Ingredients

  • 4 aubergines;
  • 1 egg;
  • 150 g mozzarella in pieces;
  • 200 g tuna au naturel;
  • 200 g minced meat;
  • Parmesan cheese to taste;
  • Capers to taste;
  • Salt to taste;
  • Pepper to taste;
  • L’Equilibrato EVO oil;
  • Chopped parsley to taste;

 

Procedure:

  • Wash the aubergines and cut them in half lengthways. Remove the pulp from the aubergines by making incisions and then digging them out with a spoon.
  • Cut the aubergine flesh into cubes.

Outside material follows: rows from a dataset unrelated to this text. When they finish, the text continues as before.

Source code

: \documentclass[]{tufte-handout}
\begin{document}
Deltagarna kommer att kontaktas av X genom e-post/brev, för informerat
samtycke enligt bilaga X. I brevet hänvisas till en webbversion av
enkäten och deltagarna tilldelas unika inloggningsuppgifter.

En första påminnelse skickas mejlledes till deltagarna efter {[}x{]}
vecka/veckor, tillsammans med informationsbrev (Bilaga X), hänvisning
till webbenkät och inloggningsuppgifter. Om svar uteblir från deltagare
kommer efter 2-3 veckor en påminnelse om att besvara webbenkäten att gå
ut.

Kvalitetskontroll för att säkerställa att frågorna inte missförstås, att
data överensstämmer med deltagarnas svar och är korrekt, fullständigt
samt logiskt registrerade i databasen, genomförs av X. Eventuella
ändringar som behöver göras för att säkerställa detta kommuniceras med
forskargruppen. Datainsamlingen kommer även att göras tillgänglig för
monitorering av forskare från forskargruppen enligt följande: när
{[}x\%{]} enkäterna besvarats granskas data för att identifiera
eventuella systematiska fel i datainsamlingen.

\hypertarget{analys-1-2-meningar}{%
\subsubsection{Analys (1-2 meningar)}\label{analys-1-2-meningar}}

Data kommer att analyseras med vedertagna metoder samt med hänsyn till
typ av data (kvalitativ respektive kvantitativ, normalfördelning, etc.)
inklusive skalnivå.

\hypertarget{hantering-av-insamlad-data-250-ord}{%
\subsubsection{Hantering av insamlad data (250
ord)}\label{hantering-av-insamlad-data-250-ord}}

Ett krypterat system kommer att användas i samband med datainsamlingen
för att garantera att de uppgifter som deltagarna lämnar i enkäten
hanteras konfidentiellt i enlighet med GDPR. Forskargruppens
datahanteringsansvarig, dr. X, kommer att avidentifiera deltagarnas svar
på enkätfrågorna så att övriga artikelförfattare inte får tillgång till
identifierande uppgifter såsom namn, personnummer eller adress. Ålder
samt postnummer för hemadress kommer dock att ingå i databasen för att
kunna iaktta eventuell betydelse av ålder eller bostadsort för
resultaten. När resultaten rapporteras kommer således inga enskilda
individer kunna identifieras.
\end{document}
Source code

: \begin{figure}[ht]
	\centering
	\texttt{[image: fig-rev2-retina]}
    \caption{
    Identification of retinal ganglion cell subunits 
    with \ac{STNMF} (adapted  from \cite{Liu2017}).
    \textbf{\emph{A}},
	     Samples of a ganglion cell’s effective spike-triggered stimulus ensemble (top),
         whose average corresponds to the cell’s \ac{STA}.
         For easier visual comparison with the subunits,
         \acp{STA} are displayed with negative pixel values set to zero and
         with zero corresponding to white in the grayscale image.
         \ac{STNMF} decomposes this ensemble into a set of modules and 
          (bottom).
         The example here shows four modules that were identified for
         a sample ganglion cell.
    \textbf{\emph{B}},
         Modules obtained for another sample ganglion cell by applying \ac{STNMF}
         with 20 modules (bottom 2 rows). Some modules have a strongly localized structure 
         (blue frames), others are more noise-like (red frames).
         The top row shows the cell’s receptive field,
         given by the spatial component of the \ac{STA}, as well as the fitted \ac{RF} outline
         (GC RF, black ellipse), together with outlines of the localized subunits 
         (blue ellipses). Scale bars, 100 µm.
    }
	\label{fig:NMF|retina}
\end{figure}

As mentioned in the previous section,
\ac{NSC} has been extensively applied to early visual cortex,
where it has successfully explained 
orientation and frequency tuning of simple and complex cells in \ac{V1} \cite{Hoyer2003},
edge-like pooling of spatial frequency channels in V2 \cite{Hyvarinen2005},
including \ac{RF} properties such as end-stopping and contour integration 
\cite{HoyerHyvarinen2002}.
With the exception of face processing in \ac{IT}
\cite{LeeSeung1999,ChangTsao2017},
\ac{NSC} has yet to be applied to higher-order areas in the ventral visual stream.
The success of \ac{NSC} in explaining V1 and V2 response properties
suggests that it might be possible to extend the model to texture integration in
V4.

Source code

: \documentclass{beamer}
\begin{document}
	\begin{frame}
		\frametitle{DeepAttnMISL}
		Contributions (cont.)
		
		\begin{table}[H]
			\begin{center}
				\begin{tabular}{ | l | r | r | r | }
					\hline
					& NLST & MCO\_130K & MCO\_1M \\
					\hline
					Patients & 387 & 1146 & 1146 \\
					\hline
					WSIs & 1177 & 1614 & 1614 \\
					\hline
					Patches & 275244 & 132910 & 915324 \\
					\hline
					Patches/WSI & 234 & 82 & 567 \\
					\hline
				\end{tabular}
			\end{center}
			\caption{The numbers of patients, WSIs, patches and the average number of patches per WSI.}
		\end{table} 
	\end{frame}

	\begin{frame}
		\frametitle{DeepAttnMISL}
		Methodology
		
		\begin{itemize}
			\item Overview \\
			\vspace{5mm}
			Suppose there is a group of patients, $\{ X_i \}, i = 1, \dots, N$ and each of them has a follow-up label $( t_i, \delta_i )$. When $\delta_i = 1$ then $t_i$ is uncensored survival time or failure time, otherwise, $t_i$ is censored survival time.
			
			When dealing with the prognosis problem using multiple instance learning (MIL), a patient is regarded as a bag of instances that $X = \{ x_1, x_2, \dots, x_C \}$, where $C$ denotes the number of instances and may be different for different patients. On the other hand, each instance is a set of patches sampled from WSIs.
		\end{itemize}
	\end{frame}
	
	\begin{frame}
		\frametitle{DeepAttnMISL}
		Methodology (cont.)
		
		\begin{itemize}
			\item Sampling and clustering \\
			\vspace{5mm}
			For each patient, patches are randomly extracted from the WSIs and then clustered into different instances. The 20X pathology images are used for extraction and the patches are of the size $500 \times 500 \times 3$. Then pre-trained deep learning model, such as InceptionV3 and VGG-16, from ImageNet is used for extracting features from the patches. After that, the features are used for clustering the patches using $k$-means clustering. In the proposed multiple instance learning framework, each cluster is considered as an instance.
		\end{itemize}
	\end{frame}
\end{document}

Put L’Equilibrato EVO oil, the minced meat and the diced aubergine in a frying pan with 60 g oil.
  • Cook over a medium heat and leave to cool.
  • In the meantime, place the drained aubergines in a non-stick baking dish and bake in the oven for about 30 minutes at 180° ventilated.
  • Add the Parmesan cheese, tuna, egg, parsley and pepper to the mixture. Mix and proceed by filling the aubergines.
  • Place the stuffed aubergine halves back into the baking dish, finishing with a sprinkling of Parmesan cheese and a drizzle of oil. Bake at 180° for 20 minutes in a ventilated oven.